Honestly, Is a fuel filter really necessary if you have the screen in tank?

Discussion in 'Bicycle Repair' started by battery, Mar 22, 2014.

  1. battery

    battery Member

    whats the worst that can happen?
     

  2. butre

    butre Well-Known Member

    Bits of enamel or rust from inside the tank breaking off and getting sucked into the engine is the worst that could happen. I wouldn't say it's necessary, but you can get one from Autozone for $2 and it doesn't hurt your engine's performance at all so I can't imagine any reason not to use one.
     
  3. battery

    battery Member

    Only reason is I broke a bolt on the crank case and don't care about this motor any more. Can't fit an air filter till I get the off set intake. Surprisingly running without an air filter has done no noticeable damage to the cylinder. And the roads are all covered in salt and crud.
     
  4. butre

    butre Well-Known Member

    On most engines, I find air filters to be pretty overrated. As long as you're not running in a sandy or dusty environment you're not likely to suck up enough crap to kill the engine a whole lot faster than you normally would have. You're definitely not helping the reliability but you're not hurting it as badly as some would say. 2 strokes in particular don't seem to need much air filtration on account of not having a valve train.

    I've got a mudding tractor with a 13.5 horsepower briggs on it, it's gone through dozens of waist high mud pits with the only air filter being a sock attached to the end of the snorkel with a hose clamp. It looks trashy but it's cheap and gets the job done, and is very easy to clean it once it gets too caked up to work right. My MAB has a velocity stack with a bit of foam inside, so not a whole lot of filtration is happening there either.
     
  5. sdframe

    sdframe New Member

    I always add one. I think the Chinese motors need all the help they can get. They look kinda cool, and when it's time to sell, it shows you care about your builds. They're only a couple of bucks, too.
     
  6. darwin

    darwin Well-Known Member

    Yea what he said! ^
     
  7. Skyliner70cc

    Skyliner70cc Active Member

    It is not unusual for screen to clog from rust/manufacturing residue and having to mess with removing/cleaning it on a ride with fuel in the tank is not something I would recommend. It happened to me many years ago and ever since then I remove the screen and install a fuel filter that has larger capacity and visibility shows if it is clogged...plus I carry spare one with me that is easy to replace on the road.

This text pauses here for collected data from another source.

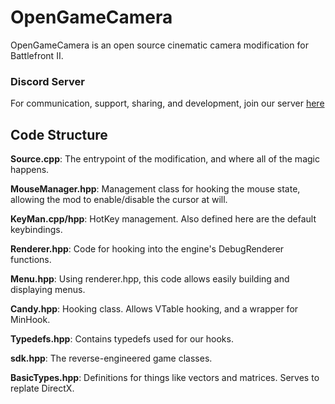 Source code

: # OpenGameCamera

OpenGameCamera is an open source cinematic camera modification for Battlefront II.

### Discord Server

For communication, support, sharing, and development, join our server [here](https://discord.gg/HZ676Ff)

## Code Structure

**Source.cpp**: The entrypoint of the modification, and where all of the magic happens.  

**MouseManager.hpp**: Management class for hooking the mouse state, allowing the mod to enable/disable the cursor at will.

**KeyMan.cpp/hpp**: HotKey management.  Also defined here are the default keybindings.

**Renderer.hpp**: Code for hooking into the engine's DebugRenderer functions.

**Menu.hpp**: Using renderer.hpp, this code allows easily building and displaying menus.

**Candy.hpp**: Hooking class.  Allows VTable hooking, and a wrapper for MinHook.

**Typedefs.hpp**: Contains typedefs used for our hooks.

**sdk.hpp**: The reverse-engineered game classes.

**BasicTypes.hpp**: Definitions for things like vectors and matrices.  Serves to replate DirectX. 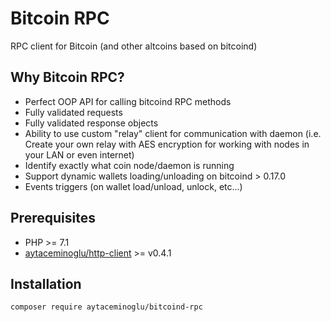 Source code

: # Bitcoin RPC

RPC client for Bitcoin (and other altcoins based on bitcoind)

## Why Bitcoin RPC?

* Perfect OOP API for calling bitcoind RPC methods
* Fully validated requests
* Fully validated response objects
* Ability to use custom "relay" client for communication with daemon (i.e. Create your own relay with AES encryption for working with nodes in your LAN or even internet)
* Identify exactly what coin node/daemon is running
* Support dynamic wallets loading/unloading on bitcoind > 0.17.0
* Events triggers (on wallet load/unload, unlock, etc...)

## Prerequisites

* PHP >= 7.1
* [aytaceminoglu/http-client](https://github.com/aytaceminoglu/http-client) >= v0.4.1

## Installation

`composer require aytaceminoglu/bitcoind-rpc`
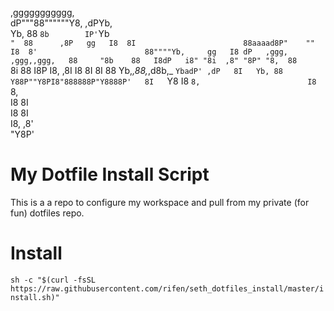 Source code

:  ,ggggggggggg,                                       
dP"""88""""""Y8,        ,dPYb,                       
Yb,  88      `8b        IP'`Yb                       
 `"  88      ,8P   gg   I8  8I                       
     88aaaad8P"    ""   I8  8'                       
     88""""Yb,     gg   I8 dP   ,ggg,    ,ggg,,ggg,  
     88     "8b    88   I8dP   i8" "8i  ,8" "8P" "8, 
     88      `8i   88   I8P    I8, ,8I  I8   8I   8I 
     88       Yb,_,88,_,d8b,_  `YbadP' ,dP   8I   Yb,
     88        Y88P""Y8PI8"888888P"Y8888P'   8I   `Y8
                        I8 `8,                       
                        I8  `8,                      
                        I8   8I                      
                        I8   8I                      
                        I8, ,8'                      
                         "Y8P'                       
# My Dotfile Install Script                       
This is a a repo to configure my workspace and pull from my private (for fun) dotfiles repo.

# Install
`sh -c "$(curl -fsSL https://raw.githubusercontent.com/rifen/seth_dotfiles_install/master/install.sh)"`

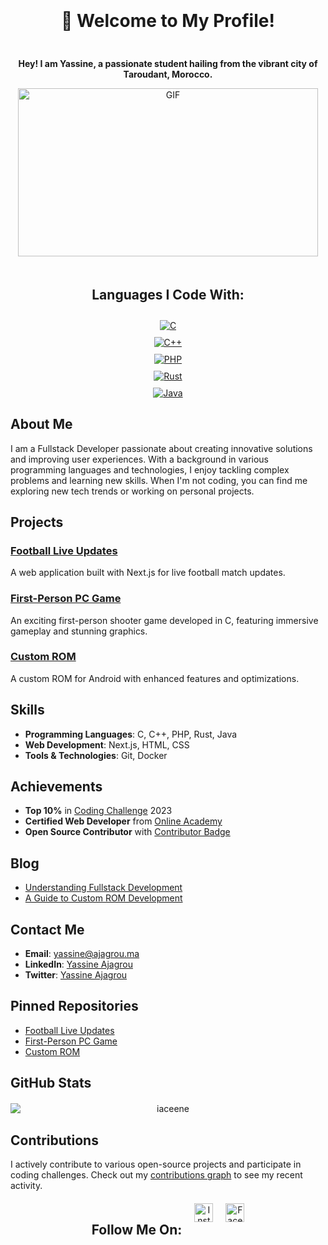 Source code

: <div align="center" style="display: flex; flex-direction: column; justify-content: center; gap: 10px; margin-top: 20px;">
    <h1>🌟 Welcome to My Profile!</h1>
    <p><strong>Hey! I am Yassine, a passionate student hailing from the vibrant city of Taroudant, Morocco.</strong></p>
</div>

<div align="center" style="display: flex; justify-content: center; gap: 10px; flex-wrap: wrap;">
    <img src="https://media.giphy.com/media/MDJ9IbxxvDUQM/giphy.gif" width="480" height="269" alt="GIF" class="gif-landscape">
</div>

<div align="center" style="display: flex; flex-direction: column; justify-content: center; gap: 10px; margin-top: 20px;">
    <h2>Languages I Code With:</h2>
    <a href="https://en.wikipedia.org/wiki/C_(programming_language)">
        <img src="https://img.shields.io/badge/C-00599C?style=flat-square&logo=c&logoColor=white" alt="C" />
    </a>
    <a href="https://en.wikipedia.org/wiki/C%2B%2B">
        <img src="https://img.shields.io/badge/C%2B%2B-F34B7F?style=flat-square&logo=c%2B%2B&logoColor=white" alt="C++" />
    </a>
    <a href="https://en.wikipedia.org/wiki/PHP">
        <img src="https://img.shields.io/badge/PHP-777BB4?style=flat-square&logo=php&logoColor=white" alt="PHP" />
    </a>
    <a href="https://en.wikipedia.org/wiki/Rust_(programming_language)">
        <img src="https://img.shields.io/badge/Rust-000000?style=flat-square&logo=rust&logoColor=white" alt="Rust" />
    </a>
    <a href="https://en.wikipedia.org/wiki/Java_(programming_language)">
        <img src="https://img.shields.io/badge/Java-007396?style=flat-square&logo=java&logoColor=white" alt="Java" />
    </a>
</div>

## About Me

I am a Fullstack Developer passionate about creating innovative solutions and improving user experiences. With a background in various programming languages and technologies, I enjoy tackling complex problems and learning new skills. When I'm not coding, you can find me exploring new tech trends or working on personal projects.

## Projects

### [Football Live Updates](https://github.com/iaceene/football-live-updates)
A web application built with Next.js for live football match updates.

### [First-Person PC Game](https://github.com/iaceene/first-person-pc-game)
An exciting first-person shooter game developed in C, featuring immersive gameplay and stunning graphics.

### [Custom ROM](https://github.com/iaceene/custom-rom)
A custom ROM for Android with enhanced features and optimizations.

## Skills

- **Programming Languages**: C, C++, PHP, Rust, Java
- **Web Development**: Next.js, HTML, CSS
- **Tools & Technologies**: Git, Docker

## Achievements

- **Top 10%** in [Coding Challenge]() 2023
- **Certified Web Developer** from [Online Academy]()
- **Open Source Contributor** with [Contributor Badge]()

## Blog

- [Understanding Fullstack Development](https://yourblog.com/fullstack-development)
- [A Guide to Custom ROM Development](https://yourblog.com/custom-rom-development)

## Contact Me

- **Email**: [yassine@ajagrou.ma](mailto:yassineajagrou8@gmail.com)
- **LinkedIn**: [Yassine Ajagrou](https://www.linkedin.com/in/iaceene)
- **Twitter**: [Yassine Ajagrou](https://twitter.com/yassineajagrou)

## Pinned Repositories

- [Football Live Updates](https://github.com/iaceene/football-live-updates)
- [First-Person PC Game](https://github.com/iaceene/first-person-pc-game)
- [Custom ROM](https://github.com/iaceene/custom-rom)

## GitHub Stats

<div align="center" style="display: flex; flex-direction: column; justify-content: center; gap: 10px; margin-top: 20px;">
  <img src="https://github-readme-stats.vercel.app/api?username=iaceene&show_icons=true&hide_title=false&hide_border=true" alt="iaceene" />
</div>

## Contributions

I actively contribute to various open-source projects and participate in coding challenges. Check out my [contributions graph](https://github.com/iaceene) to see my recent activity.

<div align="center" style="display: flex; justify-content: center; gap: 20px; margin-top: 20px;">
    <h2>Follow Me On:</h2>
    <a href="https://www.instagram.com/yassine.ajagrou" target="_blank">
        <img src="https://upload.wikimedia.org/wikipedia/commons/a/a5/Instagram_icon.png" alt="Instagram" width="30" height="30">
    </a>
    <a href="https://www.facebook.com/yassine.ajagrou.0" target="_blank">
        <img src="https://upload.wikimedia.org/wikipedia/commons/thumb/b/b8/2021_Facebook_icon.svg/512px-2021_Facebook_icon.svg.png?20220821121039" alt="Facebook" width="30" height="30">
    </a>
</div>

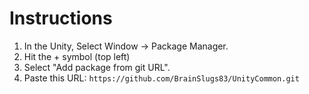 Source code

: # Instructions
1. In the Unity, Select Window -> Package Manager.
2. Hit the + symbol (top left)
3. Select "Add package from git URL".
4. Paste this URL: `https://github.com/BrainSlugs83/UnityCommon.git` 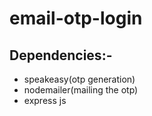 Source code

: # email-otp-login

## Dependencies:-
- speakeasy(otp generation)
- nodemailer(mailing the otp)
- express js

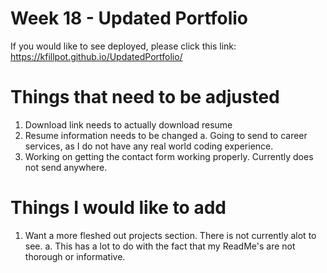 # Week 18 - Updated Portfolio

If you would like to see deployed, please click this link:  https://kfillpot.github.io/UpdatedPortfolio/

# Things that need to be adjusted

  1. Download link needs to actually download resume
  2. Resume information needs to be changed
   a. Going to send to career services, as I do not have any real world coding experience.
  3. Working on getting the contact form working properly. Currently does not send anywhere.
  
# Things I would like to add

  1. Want a more fleshed out projects section. There is not currently alot to see.
   a. This has a lot to do with the fact that my ReadMe's are not thorough or informative.
    
  
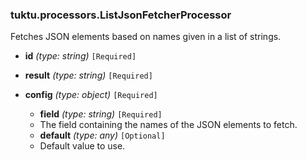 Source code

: ### tuktu.processors.ListJsonFetcherProcessor
Fetches JSON elements based on names given in a list of strings.

  * **id** *(type: string)* `[Required]`

  * **result** *(type: string)* `[Required]`

  * **config** *(type: object)* `[Required]`

    * **field** *(type: string)* `[Required]`
    - The field containing the names of the JSON elements to fetch.

    * **default** *(type: any)* `[Optional]`
    - Default value to use.

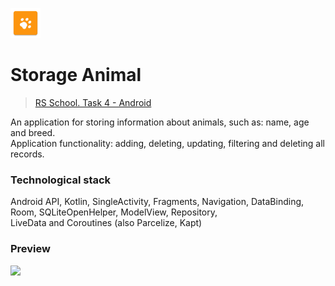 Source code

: ![](https://github.com/Daniil-master/RS-School-Android-Task4-StorageAnimal/raw/master/app/src/main/res/mipmap-mdpi/ic_launcher.png)
#  Storage Animal 
> [RS School. Task 4 - Android](https://github.com/rolling-scopes-school/rs.android.task.4 "Задание")

An application for storing information about animals, such as: name, age and breed. \
Application functionality: adding, deleting, updating, filtering and deleting all records.

### Technological stack
Android API, Kotlin, SingleActivity, Fragments, Navigation, DataBinding, \
Room, SQLiteOpenHelper, ModelView, Repository, \
LiveData and Coroutines (also Parcelize, Kapt)

### Preview
![](https://github.com/Daniil-master/RS-School-Android-Task4-StorageAnimal/blob/master/previewStorageAnimal.gif)
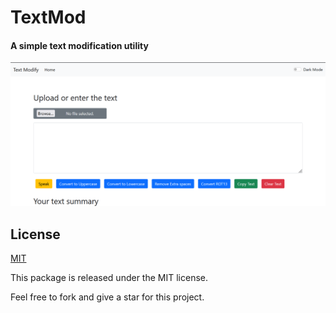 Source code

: # TextMod 

#### A simple text modification utility

![Screenshot](https://raw.githubusercontent.com/SahilChandravanshi/TextMod/main/public/TextMod.png?token=GHSAT0AAAAAABVVWVQP5GQ6PDKBKU4GM4LCYVNIGGQ)

## License

[MIT](https://choosealicense.com/licenses/mit/)

This package is released under the MIT license.

Feel free to fork and give a star for this project. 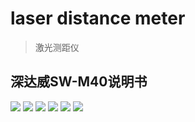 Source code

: # laser distance meter

> 激光测距仪 

## 深达威SW-M40说明书

 <img src="./img/laser-distance-meter-1.jpeg">

 <img src="./img/laser-distance-meter-2.jpeg">

 <img src="./img/laser-distance-meter-3.jpeg">

 <img src="./img/laser-distance-meter-4.jpeg">

 <img src="./img/laser-distance-meter-5.jpeg">

 <img src="./img/laser-distance-meter-6.jpeg">
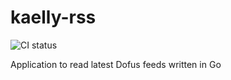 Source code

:# kaelly-rss 

![CI status](https://github.com/kaellybot/kaelly-rss/actions/workflows/build.yml/badge.svg?branch=main)

Application to read latest Dofus feeds written in Go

    So, answer is: Yes,run a fuel filter and get rid of that stupid screen in the petcock valve.
     
  8. battery

    battery Member

    I will do away with that filter then. And I imagine it will also do away with the reserve capability. Which is highly unnecessary when I can just unscrew the cap and look inside while I'm riding.
     
  9. grinningremlin

    grinningremlin Active Member

    I don't know if your tank has a flexible pick-up tube, but if so, you could always put a Walbro in-tank filter and be done with it, nothing gets through those.
     
  10. battery

    battery Member

    no I have a screen stem type. would not be hard to switch out but I'll just remove it and get a more low profile in line filter.
     
  11. darwin

    darwin Well-Known Member

    Personally I like a reserve in the tank, some times you ferget chit and it beats pushing the 2 wheeler.
     
  12. battery

    battery Member

    when I run out of cazzoline my bike skyrockets the rpm like really really high. so i try not to run out. I keep a can at home and always check/fill. and on my long hauls I carry pre mesured mini mix bottles for a 1/4 gal to put a dollar in at the pump. I love getting funny looks as I ask for a dollar in gas!